EXERCISE: Search the records for the string "tabular". Copy each line where it occurs.

Saved data entries:
· · ·
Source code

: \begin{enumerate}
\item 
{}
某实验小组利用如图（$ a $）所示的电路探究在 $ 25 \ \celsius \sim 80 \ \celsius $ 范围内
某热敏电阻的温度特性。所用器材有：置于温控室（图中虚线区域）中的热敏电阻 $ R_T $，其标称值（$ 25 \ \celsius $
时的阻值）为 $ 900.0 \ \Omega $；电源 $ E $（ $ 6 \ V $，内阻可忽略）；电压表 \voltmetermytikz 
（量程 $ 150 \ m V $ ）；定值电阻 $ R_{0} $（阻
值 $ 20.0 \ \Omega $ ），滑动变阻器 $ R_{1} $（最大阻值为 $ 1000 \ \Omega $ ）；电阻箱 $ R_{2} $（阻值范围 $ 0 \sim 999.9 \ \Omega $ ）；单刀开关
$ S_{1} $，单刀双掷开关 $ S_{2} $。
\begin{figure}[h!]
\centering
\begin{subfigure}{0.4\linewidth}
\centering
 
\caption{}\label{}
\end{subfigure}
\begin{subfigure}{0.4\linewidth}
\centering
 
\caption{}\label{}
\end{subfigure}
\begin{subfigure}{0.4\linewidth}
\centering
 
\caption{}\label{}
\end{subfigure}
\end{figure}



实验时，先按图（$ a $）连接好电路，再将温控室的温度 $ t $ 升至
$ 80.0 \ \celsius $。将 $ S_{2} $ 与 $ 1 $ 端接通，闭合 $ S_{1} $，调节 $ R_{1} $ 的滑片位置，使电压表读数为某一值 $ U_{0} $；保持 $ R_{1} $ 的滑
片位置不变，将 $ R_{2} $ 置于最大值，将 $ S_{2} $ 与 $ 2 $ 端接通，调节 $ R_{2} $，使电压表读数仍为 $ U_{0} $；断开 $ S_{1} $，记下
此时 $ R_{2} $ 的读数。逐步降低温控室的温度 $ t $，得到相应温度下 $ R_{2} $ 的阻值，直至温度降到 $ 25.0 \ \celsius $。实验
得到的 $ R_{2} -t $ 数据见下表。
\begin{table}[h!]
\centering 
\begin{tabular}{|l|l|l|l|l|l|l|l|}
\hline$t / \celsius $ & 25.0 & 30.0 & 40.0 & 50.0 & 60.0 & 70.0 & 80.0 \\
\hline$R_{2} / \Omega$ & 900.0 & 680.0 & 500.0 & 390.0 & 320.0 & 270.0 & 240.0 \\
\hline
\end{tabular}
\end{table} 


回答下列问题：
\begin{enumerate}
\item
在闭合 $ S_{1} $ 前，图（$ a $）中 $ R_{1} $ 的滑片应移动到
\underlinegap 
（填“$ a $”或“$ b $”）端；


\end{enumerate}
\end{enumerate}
· · ·
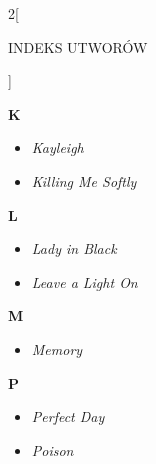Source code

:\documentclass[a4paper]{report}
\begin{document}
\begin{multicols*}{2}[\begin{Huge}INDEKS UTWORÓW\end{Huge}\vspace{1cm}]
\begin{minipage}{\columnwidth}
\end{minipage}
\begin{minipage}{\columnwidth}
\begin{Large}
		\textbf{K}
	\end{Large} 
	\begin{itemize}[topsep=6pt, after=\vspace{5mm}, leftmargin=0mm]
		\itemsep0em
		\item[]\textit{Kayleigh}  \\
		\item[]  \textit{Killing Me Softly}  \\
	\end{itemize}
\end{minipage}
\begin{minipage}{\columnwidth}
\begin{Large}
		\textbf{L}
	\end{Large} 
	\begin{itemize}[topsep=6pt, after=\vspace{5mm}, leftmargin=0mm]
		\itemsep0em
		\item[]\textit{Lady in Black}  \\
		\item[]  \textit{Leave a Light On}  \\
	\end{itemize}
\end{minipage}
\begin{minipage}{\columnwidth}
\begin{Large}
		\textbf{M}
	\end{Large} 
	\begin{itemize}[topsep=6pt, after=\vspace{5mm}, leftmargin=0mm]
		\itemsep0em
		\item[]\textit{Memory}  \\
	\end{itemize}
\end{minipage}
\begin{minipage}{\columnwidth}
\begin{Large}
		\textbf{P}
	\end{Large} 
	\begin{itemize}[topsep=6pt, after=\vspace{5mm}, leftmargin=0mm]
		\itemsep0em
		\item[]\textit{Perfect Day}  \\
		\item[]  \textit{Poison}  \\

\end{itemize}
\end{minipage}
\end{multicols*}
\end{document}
· · ·
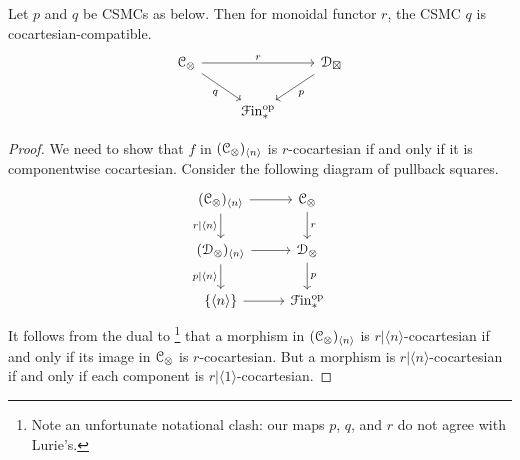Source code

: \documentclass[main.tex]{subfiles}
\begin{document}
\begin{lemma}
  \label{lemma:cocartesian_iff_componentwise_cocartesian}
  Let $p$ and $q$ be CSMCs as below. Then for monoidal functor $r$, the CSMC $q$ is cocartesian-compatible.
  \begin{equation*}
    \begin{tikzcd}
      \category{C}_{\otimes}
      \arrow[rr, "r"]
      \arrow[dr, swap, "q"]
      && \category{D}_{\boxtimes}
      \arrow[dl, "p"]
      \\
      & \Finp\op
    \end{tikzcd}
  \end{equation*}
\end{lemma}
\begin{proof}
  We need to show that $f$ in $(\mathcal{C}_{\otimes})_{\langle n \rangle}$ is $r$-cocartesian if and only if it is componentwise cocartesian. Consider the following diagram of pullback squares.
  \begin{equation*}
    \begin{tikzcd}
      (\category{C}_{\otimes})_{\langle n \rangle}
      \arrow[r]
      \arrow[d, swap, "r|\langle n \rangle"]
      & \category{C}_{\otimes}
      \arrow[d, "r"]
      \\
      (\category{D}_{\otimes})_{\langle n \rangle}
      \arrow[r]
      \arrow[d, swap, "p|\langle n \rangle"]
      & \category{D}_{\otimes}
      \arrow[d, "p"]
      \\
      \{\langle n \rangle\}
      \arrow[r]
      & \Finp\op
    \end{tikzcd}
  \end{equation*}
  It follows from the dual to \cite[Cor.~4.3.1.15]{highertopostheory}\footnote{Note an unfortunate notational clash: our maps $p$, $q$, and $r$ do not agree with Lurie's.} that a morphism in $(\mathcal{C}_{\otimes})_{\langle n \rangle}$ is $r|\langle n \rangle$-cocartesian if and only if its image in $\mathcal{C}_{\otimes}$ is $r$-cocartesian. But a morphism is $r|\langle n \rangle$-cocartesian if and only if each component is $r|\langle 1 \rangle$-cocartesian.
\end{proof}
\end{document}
· · ·
COMPLETED EXERCISE:
\begin{tabular}{|l|l|l|l|l|l|l|l|}
\end{tabular}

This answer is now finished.